EXERCISE AIM — Scan the lines below for the string "html". Reply with how many match, and no other words.

GIVEN DATA —
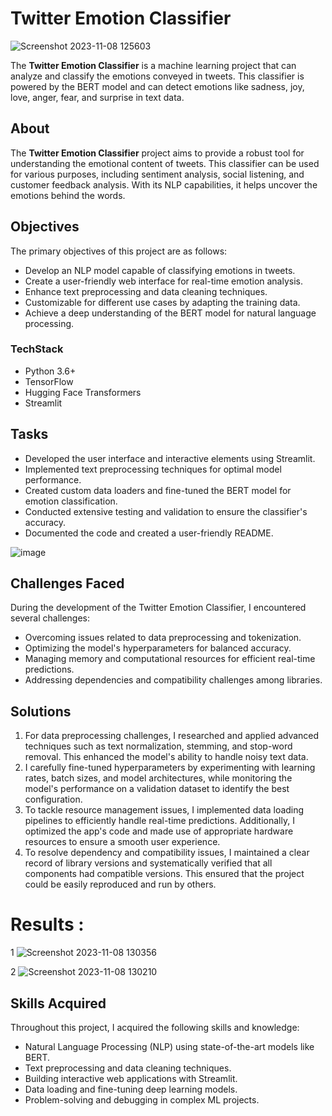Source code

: # Twitter Emotion Classifier

![Screenshot 2023-11-08 125603](https://github.com/Nehaasah/Twitter-Emotions-Classification/assets/102512172/7994c4a7-bef9-478a-ac11-bade0ef14657)


The **Twitter Emotion Classifier** is a machine learning project that can analyze and classify the emotions conveyed in tweets. 
This classifier is powered by the BERT model and can detect emotions like sadness, joy, love, anger, fear, and surprise in text data.

## About

The **Twitter Emotion Classifier** project aims to provide a robust tool for understanding the emotional content of tweets. 
This classifier can be used for various purposes, including sentiment analysis, social listening, and customer feedback analysis. With its NLP capabilities, it helps uncover the emotions behind the words.

## Objectives

The primary objectives of this project are as follows:

- Develop an NLP model capable of classifying emotions in tweets.
- Create a user-friendly web interface for real-time emotion analysis.
- Enhance text preprocessing and data cleaning techniques.
- Customizable for different use cases by adapting the training data.
- Achieve a deep understanding of the BERT model for natural language processing.

### TechStack
- Python 3.6+
- TensorFlow
- Hugging Face Transformers
- Streamlit

## Tasks

- Developed the user interface and interactive elements using Streamlit.
- Implemented text preprocessing techniques for optimal model performance.
- Created custom data loaders and fine-tuned the BERT model for emotion classification.
- Conducted extensive testing and validation to ensure the classifier's accuracy.
- Documented the code and created a user-friendly README.
  

![image](https://github.com/Nehaasah/Twitter-Emotions-Classification/assets/102512172/4d8f1fec-2a1c-482e-a94e-90d626e37644)


## Challenges Faced

During the development of the Twitter Emotion Classifier, I encountered several challenges:

- Overcoming issues related to data preprocessing and tokenization.
- Optimizing the model's hyperparameters for balanced accuracy.
- Managing memory and computational resources for efficient real-time predictions.
- Addressing dependencies and compatibility challenges among libraries.

## Solutions

1. For data preprocessing challenges, I researched and applied advanced techniques such as text normalization, stemming, and stop-word removal. This enhanced the model's ability to handle noisy text data.
2. I carefully fine-tuned hyperparameters by experimenting with learning rates, batch sizes, and model architectures, while monitoring the model's performance on a validation dataset to identify the best configuration.
3. To tackle resource management issues, I implemented data loading pipelines to efficiently handle real-time predictions. Additionally, I optimized the app's code and made use of appropriate hardware resources to ensure a smooth user experience.
4. To resolve dependency and compatibility issues, I maintained a clear record of library versions and systematically verified that all components had compatible versions. This ensured that the project could be easily reproduced and run by others.

# Results :
1
![Screenshot 2023-11-08 130356](https://github.com/Nehaasah/Twitter-Emotions-Classification/assets/102512172/bef194da-050d-4e49-98f8-e2e52e2eeeb2)

2
![Screenshot 2023-11-08 130210](https://github.com/Nehaasah/Twitter-Emotions-Classification/assets/102512172/cbfeec38-0449-4403-8775-bb4fc7c92973)



## Skills Acquired

Throughout this project, I acquired the following skills and knowledge:

- Natural Language Processing (NLP) using state-of-the-art models like BERT.
- Text preprocessing and data cleaning techniques.
- Building interactive web applications with Streamlit.
- Data loading and fine-tuning deep learning models.
- Problem-solving and debugging in complex ML projects.
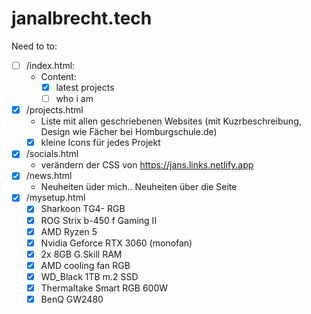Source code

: # janalbrecht.tech
Need to to:

   - [ ] /index.html:
       - Content:
          - [x] latest projects
          - [ ] who i am
   - [x] /projects.html
       - Liste mit allen geschriebenen Websites (mit Kuzrbeschreibung, Design wie Fächer bei Homburgschule.de) 
       - [x] kleine Icons für jedes Projekt
   - [x] /socials.html
       - verändern der CSS von https://jans.links.netlify.app
   - [x] /news.html
       - Neuheiten üder mich.. Neuheiten über die Seite
   - [x] /mysetup.html
       - [x] Sharkoon TG4- RGB
       - [x] ROG Strix b-450 f Gaming II
       - [x] AMD Ryzen 5
       - [x] Nvidia Geforce RTX 3060 (monofan)
       - [x] 2x 8GB G.Skill RAM
       - [x] AMD cooling fan RGB
       - [x] WD_Black 1TB m.2 SSD
       - [x] Thermaltake Smart RGB 600W
       - [x] BenQ GW2480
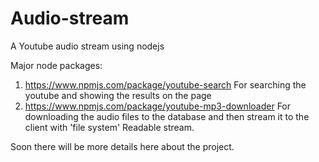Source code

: # Audio-stream
A Youtube audio stream using nodejs

Major node packages: 
1) https://www.npmjs.com/package/youtube-search For searching the youtube and showing the results on the page
2) https://www.npmjs.com/package/youtube-mp3-downloader For downloading the audio files to the database and then stream it to the client with 'file system' Readable stream.

Soon there will be more details here about the project.
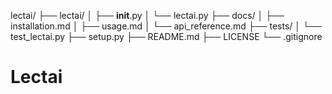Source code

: 

lectai/
├── lectai/
│   ├── __init__.py
│   └── lectai.py
├── docs/
│   ├── installation.md
│   ├── usage.md
│   └── api_reference.md
├── tests/
│   └── test_lectai.py
├── setup.py
├── README.md
├── LICENSE
└── .gitignore

# Lectai
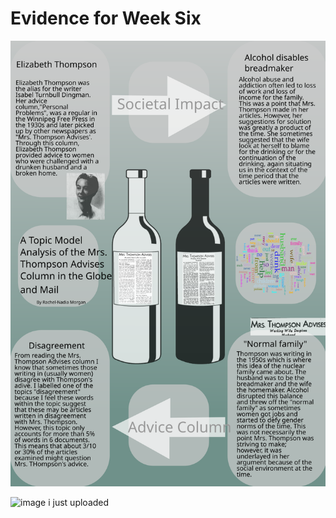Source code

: # Evidence for Week Six

![image i just uploaded](poster1.svg)

![image i just uploaded](poster2.svg)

YOUR SOLUTION — 5